DATA UNDER STUDY:

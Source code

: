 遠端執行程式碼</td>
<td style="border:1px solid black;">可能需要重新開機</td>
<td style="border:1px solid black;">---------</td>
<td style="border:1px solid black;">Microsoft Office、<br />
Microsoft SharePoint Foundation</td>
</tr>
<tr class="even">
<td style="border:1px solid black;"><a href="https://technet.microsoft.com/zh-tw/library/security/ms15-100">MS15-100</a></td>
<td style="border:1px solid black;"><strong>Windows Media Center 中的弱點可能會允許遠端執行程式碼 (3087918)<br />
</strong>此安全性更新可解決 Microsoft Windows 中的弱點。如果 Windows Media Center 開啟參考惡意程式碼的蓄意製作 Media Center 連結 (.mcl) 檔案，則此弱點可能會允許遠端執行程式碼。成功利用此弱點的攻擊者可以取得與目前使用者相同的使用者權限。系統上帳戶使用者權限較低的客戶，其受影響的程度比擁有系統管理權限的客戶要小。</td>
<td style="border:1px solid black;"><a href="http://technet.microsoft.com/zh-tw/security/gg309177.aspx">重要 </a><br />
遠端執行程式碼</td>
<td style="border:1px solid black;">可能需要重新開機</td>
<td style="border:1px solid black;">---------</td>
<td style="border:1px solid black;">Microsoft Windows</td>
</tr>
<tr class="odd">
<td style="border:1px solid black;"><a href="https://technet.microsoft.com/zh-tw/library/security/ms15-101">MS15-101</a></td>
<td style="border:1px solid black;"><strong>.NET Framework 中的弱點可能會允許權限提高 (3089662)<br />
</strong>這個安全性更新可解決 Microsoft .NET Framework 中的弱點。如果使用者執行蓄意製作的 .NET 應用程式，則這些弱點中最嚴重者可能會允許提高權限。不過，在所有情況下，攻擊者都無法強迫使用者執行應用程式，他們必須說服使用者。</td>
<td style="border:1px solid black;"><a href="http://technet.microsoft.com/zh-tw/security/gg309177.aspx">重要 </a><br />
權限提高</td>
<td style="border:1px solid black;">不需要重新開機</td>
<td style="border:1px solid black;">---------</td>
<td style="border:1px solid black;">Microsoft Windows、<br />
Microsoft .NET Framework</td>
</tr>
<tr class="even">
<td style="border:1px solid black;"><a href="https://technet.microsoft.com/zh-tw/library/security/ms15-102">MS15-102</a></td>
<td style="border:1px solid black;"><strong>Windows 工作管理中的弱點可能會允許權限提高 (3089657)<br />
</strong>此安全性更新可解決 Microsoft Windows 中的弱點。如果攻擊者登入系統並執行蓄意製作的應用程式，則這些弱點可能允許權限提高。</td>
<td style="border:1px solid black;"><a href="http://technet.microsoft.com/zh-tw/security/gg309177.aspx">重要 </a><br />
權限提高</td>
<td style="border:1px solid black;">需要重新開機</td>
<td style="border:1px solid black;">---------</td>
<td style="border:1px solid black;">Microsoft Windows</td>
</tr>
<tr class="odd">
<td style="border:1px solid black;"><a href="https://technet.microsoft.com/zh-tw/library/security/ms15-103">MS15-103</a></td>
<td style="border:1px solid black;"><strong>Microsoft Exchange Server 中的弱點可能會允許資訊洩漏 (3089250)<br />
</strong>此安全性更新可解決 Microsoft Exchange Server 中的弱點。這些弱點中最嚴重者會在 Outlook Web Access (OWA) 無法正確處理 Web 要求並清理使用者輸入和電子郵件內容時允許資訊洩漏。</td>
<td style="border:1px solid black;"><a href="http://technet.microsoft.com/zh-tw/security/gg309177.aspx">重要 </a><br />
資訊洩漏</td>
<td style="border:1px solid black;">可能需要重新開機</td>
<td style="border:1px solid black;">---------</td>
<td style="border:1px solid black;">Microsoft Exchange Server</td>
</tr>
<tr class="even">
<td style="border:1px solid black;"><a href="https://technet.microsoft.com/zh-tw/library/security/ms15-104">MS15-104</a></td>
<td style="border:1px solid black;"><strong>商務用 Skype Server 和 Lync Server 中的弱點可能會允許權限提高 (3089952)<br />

WHAT YOU WILL DO: The answer is the full set of records above, repeated exactly.

TASK SOLUTION:
Source code

: 遠端執行程式碼</td>
<td style="border:1px solid black;">可能需要重新開機</td>
<td style="border:1px solid black;">---------</td>
<td style="border:1px solid black;">Microsoft Office、<br />
Microsoft SharePoint Foundation</td>
</tr>
<tr class="even">
<td style="border:1px solid black;"><a href="https://technet.microsoft.com/zh-tw/library/security/ms15-100">MS15-100</a></td>
<td style="border:1px solid black;"><strong>Windows Media Center 中的弱點可能會允許遠端執行程式碼 (3087918)<br />
</strong>此安全性更新可解決 Microsoft Windows 中的弱點。如果 Windows Media Center 開啟參考惡意程式碼的蓄意製作 Media Center 連結 (.mcl) 檔案，則此弱點可能會允許遠端執行程式碼。成功利用此弱點的攻擊者可以取得與目前使用者相同的使用者權限。系統上帳戶使用者權限較低的客戶，其受影響的程度比擁有系統管理權限的客戶要小。</td>
<td style="border:1px solid black;"><a href="http://technet.microsoft.com/zh-tw/security/gg309177.aspx">重要 </a><br />
遠端執行程式碼</td>
<td style="border:1px solid black;">可能需要重新開機</td>
<td style="border:1px solid black;">---------</td>
<td style="border:1px solid black;">Microsoft Windows</td>
</tr>
<tr class="odd">
<td style="border:1px solid black;"><a href="https://technet.microsoft.com/zh-tw/library/security/ms15-101">MS15-101</a></td>
<td style="border:1px solid black;"><strong>.NET Framework 中的弱點可能會允許權限提高 (3089662)<br />
</strong>這個安全性更新可解決 Microsoft .NET Framework 中的弱點。如果使用者執行蓄意製作的 .NET 應用程式，則這些弱點中最嚴重者可能會允許提高權限。不過，在所有情況下，攻擊者都無法強迫使用者執行應用程式，他們必須說服使用者。</td>
<td style="border:1px solid black;"><a href="http://technet.microsoft.com/zh-tw/security/gg309177.aspx">重要 </a><br />
權限提高</td>
<td style="border:1px solid black;">不需要重新開機</td>
<td style="border:1px solid black;">---------</td>
<td style="border:1px solid black;">Microsoft Windows、<br />
Microsoft .NET Framework</td>
</tr>
<tr class="even">
<td style="border:1px solid black;"><a href="https://technet.microsoft.com/zh-tw/library/security/ms15-102">MS15-102</a></td>
<td style="border:1px solid black;"><strong>Windows 工作管理中的弱點可能會允許權限提高 (3089657)<br />
</strong>此安全性更新可解決 Microsoft Windows 中的弱點。如果攻擊者登入系統並執行蓄意製作的應用程式，則這些弱點可能允許權限提高。</td>
<td style="border:1px solid black;"><a href="http://technet.microsoft.com/zh-tw/security/gg309177.aspx">重要 </a><br />
權限提高</td>
<td style="border:1px solid black;">需要重新開機</td>
<td style="border:1px solid black;">---------</td>
<td style="border:1px solid black;">Microsoft Windows</td>
</tr>
<tr class="odd">
<td style="border:1px solid black;"><a href="https://technet.microsoft.com/zh-tw/library/security/ms15-103">MS15-103</a></td>
<td style="border:1px solid black;"><strong>Microsoft Exchange Server 中的弱點可能會允許資訊洩漏 (3089250)<br />
</strong>此安全性更新可解決 Microsoft Exchange Server 中的弱點。這些弱點中最嚴重者會在 Outlook Web Access (OWA) 無法正確處理 Web 要求並清理使用者輸入和電子郵件內容時允許資訊洩漏。</td>
<td style="border:1px solid black;"><a href="http://technet.microsoft.com/zh-tw/security/gg309177.aspx">重要 </a><br />
資訊洩漏</td>
<td style="border:1px solid black;">可能需要重新開機</td>
<td style="border:1px solid black;">---------</td>
<td style="border:1px solid black;">Microsoft Exchange Server</td>
</tr>
<tr class="even">
<td style="border:1px solid black;"><a href="https://technet.microsoft.com/zh-tw/library/security/ms15-104">MS15-104</a></td>
<td style="border:1px solid black;"><strong>商務用 Skype Server 和 Lync Server 中的弱點可能會允許權限提高 (3089952)<br />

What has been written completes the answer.